A language model with 3 billion parameters just matched the reasoning performance of systems that are 200 times its size. The team behind it doesn’t work at OpenAI, Google DeepMind, or Anthropic. They work at a microblogging company.

Sina Weibo, the Chinese social media platform most people associate with viral posts rather than frontier AI research, published a 14-page technical report on arXiv detailing VibeThinker-3B. The model scored 94.3 on AIME 2026, one of the most demanding standardized math competitions in the world, placing it alongside DeepSeek V3.2 and its 671 billion parameters.

Small model, big numbers

The benchmark results tell the story. On AIME 2026, VibeThinker-3B hit 94.3, a score that climbs to 97.1 when using claim-level test-time scaling. On LiveCodeBench v6, a coding benchmark, it posted a Pass@1 score of 80.2. The model also demonstrated superior out-of-distribution performance on recent LeetCode contests, often matching or beating those much larger systems.

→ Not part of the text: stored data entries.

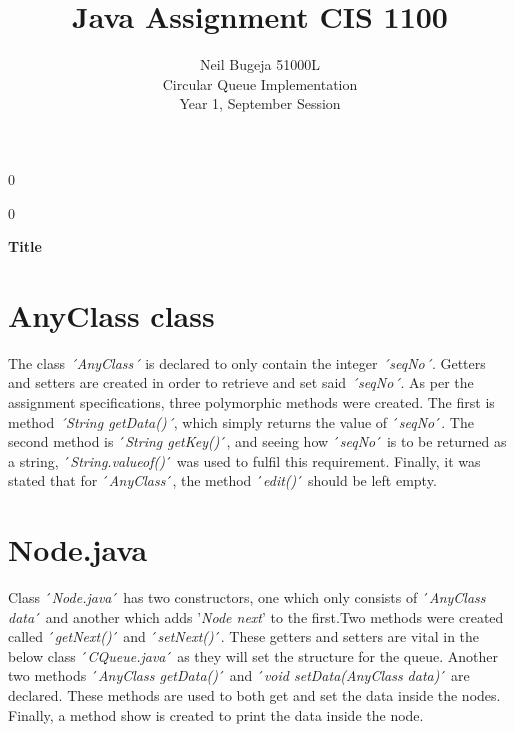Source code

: \documentclass[12pt]{article}
\newcommand{\blind}{0}
\begin{document}
%

\def\spacingset#1{\renewcommand{\baselinestretch}%
{#1}\small\normalsize} \spacingset{1}



\blind
{
  \title{\bf Java Assignment CIS 1100}
  \author{Neil Bugeja 51000L
    \\Circular Queue Implementation
    \\Year 1, September Session\bigskip \bigskip}
  \maketitle
} \fi

\blind
{
  \bigskip
  \bigskip
  \bigskip
  \begin{center}
    {\LARGE\bf Title}
\end{center}
  \medskip
} \fi

\bigskip


\newpage
\spacingset{1.8} %


\tableofcontents

\newpage
\section{AnyClass class}
The class \emph{´AnyClass´} is declared to only contain the integer \emph{´seqNo´}. Getters and setters are created in order to retrieve and set said \emph{´seqNo´}. As per the assignment specifications, three polymorphic methods were created. The first is method \emph{´String getData()´}, which simply returns the value of ´\emph{seqNo}´. The second method is ´\emph{String getKey()}´, and seeing how ´\emph{seqNo}´ is to be returned as a string, ´\emph{String.valueof()}´ was used to fulfil this requirement. Finally, it was stated that for ´\emph{AnyClass}´, the method ´\emph{edit()}´ should be left empty.
\bigskip

\section{Node.java}
Class ´\emph{Node.java}´ has two constructors, one which only consists of ´\emph{AnyClass data}´ and another which adds '\emph{Node next}' to the first.Two methods were created called ´\emph{getNext()}´ and ´\emph{setNext()}´. These getters and setters are vital in the below class ´\emph{CQueue.java}´ as they will set the structure for the queue. Another two methods ´\emph{AnyClass getData()}´ and ´\emph{void setData(AnyClass data)}´ are declared. These methods are used to both get and set the data inside the nodes. Finally, a method show is created to print the data inside the node.
\bigskip
\end{document}
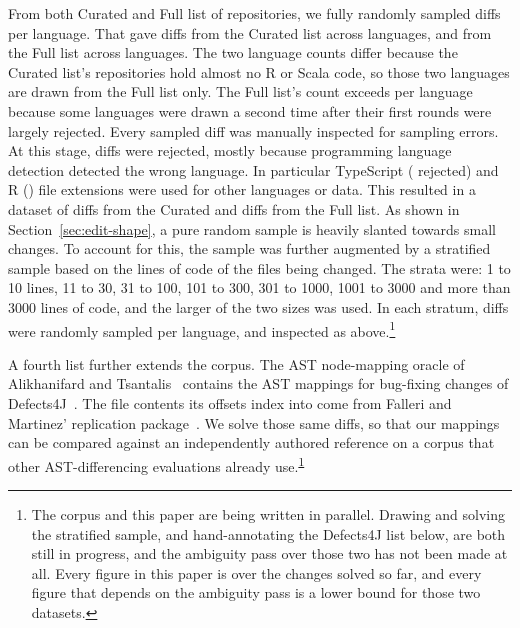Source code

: \documentclass[sigconf]{acmart}
\begin{document}
From both Curated and Full list of repositories, we fully randomly sampled \SampleDiffsPerLanguage{}
diffs per language. That gave \SampleCuratedSampled{} diffs from the Curated list across
\SampleCuratedLanguages{} languages, and \SampleFullSampled{} from the Full list across
\SampleFullLanguages{} languages. The two language counts differ because the Curated list's
repositories hold almost no R or Scala code, so those two languages are drawn from the Full list
only. The Full list's count exceeds \SampleDiffsPerLanguage{} per
language because some languages were drawn a second time after their first rounds were largely
rejected. Every sampled diff was manually inspected for
sampling errors.
At this stage, \SampleRejectedTotal{} diffs were rejected, mostly because programming language detection detected
the wrong language. In particular TypeScript (\SampleRejectedTypeScript{} rejected) and R (\SampleRejectedR{}) file
extensions were used for other languages or data. This resulted in a dataset of \SampleCuratedPromoted{} diffs from the
Curated and \SampleFullPromoted{} diffs from the Full list. As shown in Section~\ref{sec:edit-shape}, a pure random
sample is heavily slanted towards small changes. To account for this, the sample was further
augmented by a stratified sample based on the lines of code of the files being changed.
The strata were: 1 to 10 lines, 11 to 30, 31 to 100, 101 to 300, 301 to 1000, 1001 to 3000 and
more than 3000 lines of code, and the larger of the two sizes was used. In each stratum, \SampleStratifiedPerCell{} diffs were randomly
sampled per language, and inspected as above.\footnote{\label{fn:in-progress}The corpus and this
paper are being written in parallel. Drawing and solving the stratified sample, and hand-annotating
the Defects4J list below, are both still in progress, and the ambiguity pass over those two has not
been made at all. Every figure in this paper is over the \NumFixtures{} changes solved so far, and
every figure that depends on the ambiguity pass is a lower bound for those two datasets.}

A fourth list further extends the corpus. The AST node-mapping oracle of Alikhanifard and
Tsantalis~\cite{astdiffbenchmark} contains the \OracleUnits{} AST mappings for \OracleCases{}
bug-fixing changes of Defects4J~\cite{defects4j}. The file contents its offsets index into come
from Falleri and Martinez' replication package~\cite{gumtreesimple}. We solve those same
\OracleUnits{} diffs, so that our mappings can be compared against an
independently authored reference on a corpus that other AST-differencing evaluations already
use.\textsuperscript{\ref{fn:in-progress}}
\end{document}
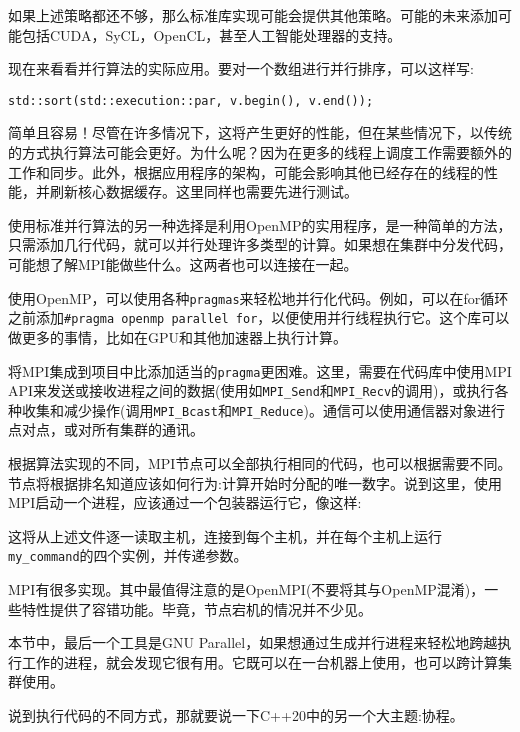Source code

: 如果上述策略都还不够，那么标准库实现可能会提供其他策略。可能的未来添加可能包括CUDA，SyCL，OpenCL，甚至人工智能处理器的支持。

现在来看看并行算法的实际应用。要对一个数组进行并行排序，可以这样写:

\begin{lstlisting}[style=styleCXX]
std::sort(std::execution::par, v.begin(), v.end());
\end{lstlisting}

简单且容易！尽管在许多情况下，这将产生更好的性能，但在某些情况下，以传统的方式执行算法可能会更好。为什么呢？因为在更多的线程上调度工作需要额外的工作和同步。此外，根据应用程序的架构，可能会影响其他已经存在的线程的性能，并刷新核心数据缓存。这里同样也需要先进行测试。


使用标准并行算法的另一种选择是利用OpenMP的实用程序，是一种简单的方法，只需添加几行代码，就可以并行处理许多类型的计算。如果想在集群中分发代码，可能想了解MPI能做些什么。这两者也可以连接在一起。

使用OpenMP，可以使用各种\texttt{pragmas}来轻松地并行化代码。例如，可以在for循环之前添加\texttt{\#pragma openmp parallel for}，以便使用并行线程执行它。这个库可以做更多的事情，比如在GPU和其他加速器上执行计算。

将MPI集成到项目中比添加适当的\texttt{pragma}更困难。这里，需要在代码库中使用MPI API来发送或接收进程之间的数据(使用如\texttt{MPI\_Send}和\texttt{MPI\_Recv}的调用)，或执行各种收集和减少操作(调用\texttt{MPI\_Bcast}和\texttt{MPI\_Reduce})。通信可以使用通信器对象进行点对点，或对所有集群的通讯。

根据算法实现的不同，MPI节点可以全部执行相同的代码，也可以根据需要不同。节点将根据排名知道应该如何行为:计算开始时分配的唯一数字。说到这里，使用MPI启动一个进程，应该通过一个包装器运行它，像这样:


这将从上述文件逐一读取主机，连接到每个主机，并在每个主机上运行\texttt{my\_command}的四个实例，并传递参数。

MPI有很多实现。其中最值得注意的是OpenMPI(不要将其与OpenMP混淆)，一些特性提供了容错功能。毕竟，节点宕机的情况并不少见。

本节中，最后一个工具是GNU Parallel，如果想通过生成并行进程来轻松地跨越执行工作的进程，就会发现它很有用。它既可以在一台机器上使用，也可以跨计算集群使用。

说到执行代码的不同方式，那就要说一下C++20中的另一个大主题:协程。




















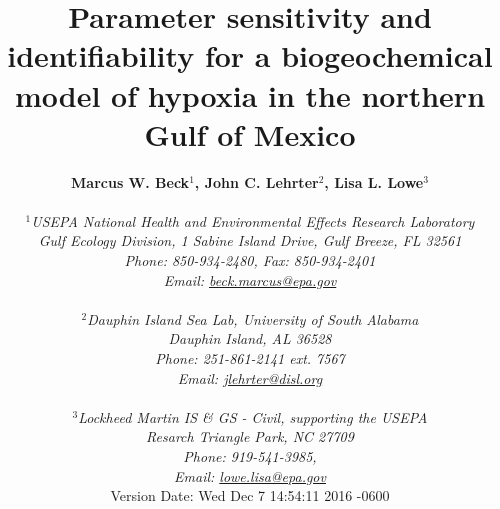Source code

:\documentclass[letterpaper,12pt,oneside]{article}\usepackage[]{graphicx}\usepackage[]{color}
\begin{document}
\raggedbottom
\linenumbers
\raggedright
{}
\setlength{\parindent}{0.5in}
\renewcommand\refname{References \vspace{12pt}}

\begin{singlespace}
\title{{\bf {\Large Parameter sensitivity and identifiability for a biogeochemical model of hypoxia in the northern {G}ulf of {M}exico}}}
\author{
  {\bf {\normalsize Marcus W. Beck$^1$, John C. Lehrter$^2$, Lisa L. Lowe$^3$}}
  \\\\{\textit {\normalsize $^1$USEPA National Health and Environmental Effects Research Laboratory}}
  \\{\textit {\normalsize Gulf Ecology Division, 1 Sabine Island Drive, Gulf Breeze, FL 32561}}
	\\{\textit {\normalsize Phone: 850-934-2480, Fax: 850-934-2401}}
	\\{\textit {\normalsize Email: \href{mailto:beck.marcus@epa.gov}{beck.marcus@epa.gov}}}
	  \\\\{\textit {\normalsize $^2$Dauphin Island Sea Lab, University of South Alabama}}
  \\{\textit {\normalsize Dauphin Island, AL 36528}}
	\\{\textit {\normalsize Phone: 251-861-2141 ext. 7567}}
	\\{\textit {\normalsize Email: \href{mailto:jlehrter@disl.org}{jlehrter@disl.org}}}
	\\\\{\textit {\normalsize $^3$Lockheed Martin IS \& GS - Civil, supporting the USEPA}}
	\\{\textit {\normalsize Resarch Triangle Park, NC 27709}}
	\\{\textit {\normalsize Phone: 919-541-3985,}}
	\\{\textit {\normalsize Email: \href{mailto:lowe.lisa@epa.gov}{lowe.lisa@epa.gov}}}
  \vspace{1in} 
  \\ Version Date:   Wed Dec 7 14:54:11 2016 -0600
	}
\date{}
\maketitle
\end{singlespace}
\clearpage
\end{document}
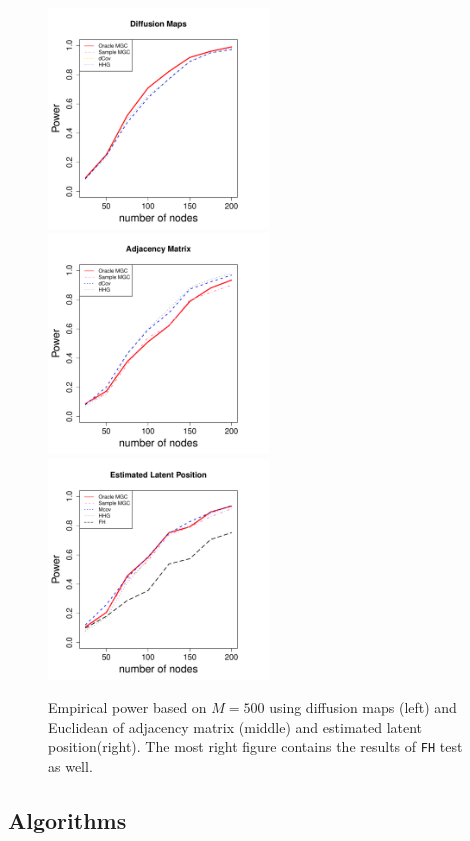 \documentclass[12pt]{article}
\theoremstyle{definition}
\begin{document}
\begin{figure}[H]
	\centering
	\includegraphics[width=2.3in]{../Figure/simplethree.pdf}
	\includegraphics[width=2.3in]{../Figure/Esimplethree.pdf}
	\includegraphics[width=2.3in]{../Figure/Fsimplethree.pdf}
	\caption{Empirical power based on $M = 500$ using diffusion maps (left) and Euclidean of adjacency matrix (middle)  and estimated latent position(right). The most right figure contains the results of \texttt{FH} test as well.}
		\label{fig:threeSBM}
\end{figure}
\newpage
\subsection{Algorithms}
\end{document}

The model is built on top of Qwen2.5-Coder-3B as its base architecture. The Sina Weibo team, comprising nine researchers including Sen Xu, Shixi Liu, and Wei Wang, enhanced performance through a combination of curriculum-based supervised fine-tuning, multi-domain reinforcement learning, and offline self-distillation techniques. The paper also introduces the Parametric Compression-Coverage Hypothesis, which offers a theoretical framework for why smaller models can punch above their weight in structured reasoning tasks.